Anyone that knows Felleng will attest to the fact that she is a dynamic strategist and trailblazer in public policy and the telecoms sector not only in South Africa but on the continent. She embodies the current UN International Women’s Day slogan – An equal world is an enabled world. Felleng was there when MTN first entered Nigeria and Africa at large.

She has played pivotal roles in the formulation of ICT regulatory policies, both in South Africa and further afield. It would be hard to overstate Felleng’s contribution to the formulation of an ICT regulatory framework in Africa, and over the years she has earned herself the reputation as a dynamic professional who has tackled the huge issues surrounding new telecoms ventures across the continent.

Now Chief Regulatory and Corporate Affairs Officer at MTN Group, Felleng brings decades of expertise to the diverse and copious daily challenges of managing MTN’s reputation.
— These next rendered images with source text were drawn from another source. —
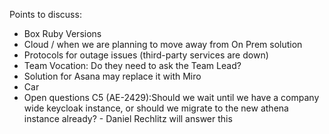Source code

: Points to discuss:
- Box Ruby Versions
- Cloud / when we are planning to move away from On Prem solution
- Protocols for outage issues (third-party services are down)
- Team Vocation: Do they need to ask the Team Lead?
- Solution for Asana may replace it with Miro
- Car
- Open questions C5 (AE-2429):Should we wait until we have a company wide keycloak instance, or should we migrate to the new athena instance already? - Daniel Rechlitz will answer this





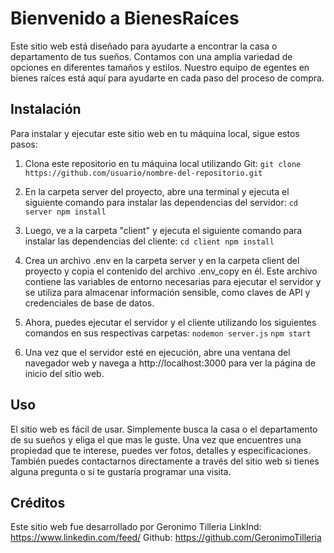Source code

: # Bienvenido a BienesRaíces
Este sitio web está diseñado para ayudarte a encontrar la casa o departamento de tus sueños. Contamos con una amplia variedad de opciones en diferentes tamaños y estilos. Nuestro equipo de egentes en bienes raíces está aquí para ayudarte en cada paso del proceso de compra.

## Instalación
Para instalar y ejecutar este sitio web en tu máquina local, sigue estos pasos:

1. Clona este repositorio en tu máquina local utilizando Git:
`git clone https://github.com/usuario/nombre-del-repositorio.git`

2. En la carpeta server del proyecto, abre una terminal y ejecuta el siguiente comando para instalar las dependencias del servidor:
`cd server
npm install`

3. Luego, ve a la carpeta "client" y ejecuta el siguiente comando para instalar las dependencias del cliente:
`cd client
npm install`

4. Crea un archivo .env en la carpeta server y en la carpeta client del proyecto y copia el contenido del archivo .env_copy en él. Este archivo contiene las variables de entorno necesarias para ejecutar el servidor y se utiliza para almacenar información sensible, como claves de API y credenciales de base de datos.

5. Ahora, puedes ejecutar el servidor y el cliente utilizando los siguientes comandos en sus respectivas carpetas:
`nodemon server.js`
`npm start`

6. Una vez que el servidor esté en ejecución, abre una ventana del navegador web y navega a http://localhost:3000 para ver la página de inicio del sitio web.

## Uso
El sitio web es fácil de usar. Simplemente busca la casa o el departamento de su sueños y eliga el que mas le guste. Una vez que encuentres una propiedad que te interese, puedes ver fotos, detalles y especificaciones. También puedes contactarnos directamente a través del sitio web si tienes alguna pregunta o si te gustaría programar una visita.

## Créditos
Este sitio web fue desarrollado por Geronimo Tilleria
LinkInd: https://www.linkedin.com/feed/
Github: https://github.com/GeronimoTilleria
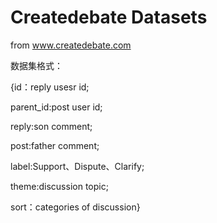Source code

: # Createdebate Datasets

from www.createdebate.com

数据集格式：

{id：reply usesr id;

 parent_id:post user id;
 
 reply:son comment;

 post:father comment;

 label:Support、Dispute、Clarify;
 
 theme:discussion topic;
 
 sort：categories of discussion}


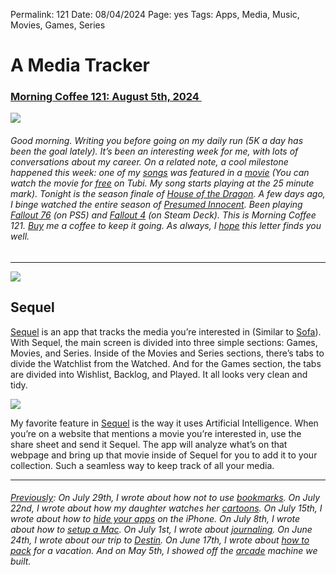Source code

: 
Permalink: 121
Date: 08/04/2024
Page: yes
Tags: Apps, Media, Music, Movies, Games, Series

# A Media Tracker

### [Morning Coffee 121: August 5th, 2024 ](https://nashp.com/121)

![](https://imgur.com/Z0DhB2L.jpg)

###### Good morning. Writing you before going on my daily run (5K a day has been the goal lately). It’s been an interesting week for me, with lots of conversations about my career. On a related note, a cool milestone happened this week: one of my [songs](https://nashp.bandcamp.com/track/monster-in-my-head) was featured in a [movie](https://link.tubi.tv/Z7CjTnEeLLb) (You can watch the movie for [free](https://link.tubi.tv/Z7CjTnEeLLb) on Tubi. My song starts playing at the 25 minute mark). Tonight is the season finale of [House of the Dragon](https://youtu.be/DotnJ7tTA34?si=XD02HTuGNmLPkWCi). A few days ago, I binge watched the entire season of [Presumed Innocent](https://youtu.be/ZNSY3lMioHs?si=SfkPRFlBJvQoaptm). Been playing [Fallout 76](https://fallout.bethesda.net/en) (on PS5) and [Fallout 4](https://fallout.bethesda.net/en/games/fallout-4) (on Steam Deck). This is Morning Coffee 121. [Buy](https://buy.stripe.com/fZe4jqd135LRc4U4gj) me a coffee to keep it going. As always, I [hope](mailto:nashp@me.com) this letter finds you well.

---- 

![](https://imgur.com/nBdFH7b.jpg)

## Sequel

[Sequel](https://www.getsequel.app) is an app that tracks the media you’re interested in (Similar to [Sofa](https://www.sofahq.com)). With Sequel, the main screen is divided into three simple sections: Games, Movies, and Series. Inside of the Movies and Series sections, there’s tabs to divide the Watchlist from the Watched. And for the Games section, the tabs are divided into Wishlist, Backlog, and Played. It all looks very clean and tidy.

![](https://imgur.com/YBzzBAS.jpg)

My favorite feature in [Sequel](https://www.getsequel.app) is the way it uses Artificial Intelligence. When you’re on a website that mentions a movie you’re interested in, use the share sheet and send it Sequel. The app will analyze what’s on that webpage and bring up that movie inside of Sequel for you to add it to your collection. Such a seamless way to keep track of all your media.

---- 

###### [Previously](https://nashp.com/mc): On July 29th, I wrote about how not to use [bookmarks](https://nashp.com/120). On July 22nd, I wrote about how my daughter watches her [cartoons](https://nashp.com/119). On July 15th, I wrote about how to [hide your apps](https://nashp.com/118 "hide your apps") on the iPhone. On July 8th, I wrote about how to [setup a Mac](https://nashp.com/117 "setup a Mac"). On July 1st, I wrote about [journaling](https://nashp.com/116 "journaling"). On June 24th, I wrote about our trip to [Destin](https://nashp.com/115 "Destin"). On June 17th, I wrote about [how to pack](https://nashp.com/114 "how to pack") for a vacation. And on May 5th, I showed off the [arcade](https://nashp.com/108 "arcade") machine we built.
As a consummate ICT professional completely at home in the arena of public policy ,regulatory compliance and reputation management, Felleng has a number of issues dear to her heart. Noting that her own upbringing consisted of tremendous affirmation and empowerment from her parents, she feels strongly that parents have a crucial role to play in children’s lives.

From a solid base of parental support, Felleng grew into one of the most dynamic movers and shakers in the African ICT environment. It’s hard to detail all that Felleng Sekha has accomplished over the last two decades, but alongside playing such a critical role in MTN Group’s expansion, she has also served on the SABC board, was Chairperson of the National Telecommunications Forum (NTF), as well as Chairperson of the Independent Broadcasting Authority (IBA) – all roles where she had to formulate protocols from scratch, in the best interests of the public at large.

A remarkable woman, while taking on such heady and monumental challenges, Felleng also somehow ensured that she enacted social change she personally felt was needed. An example of just how enabling professional women can be, she formed an NGO targeting unemployed young men, insisting that no real gender equality transformation is meaningful if it leaves them behind.

In her own words, “Equality means defining your own success.” For Felleng, this means that women – from CEOs to housewives – should never succumb to external pressures to conform to a certain notion of success. “There is no one standard definition of success,” she says, “be what you want to be, unfettered by societal constructs.”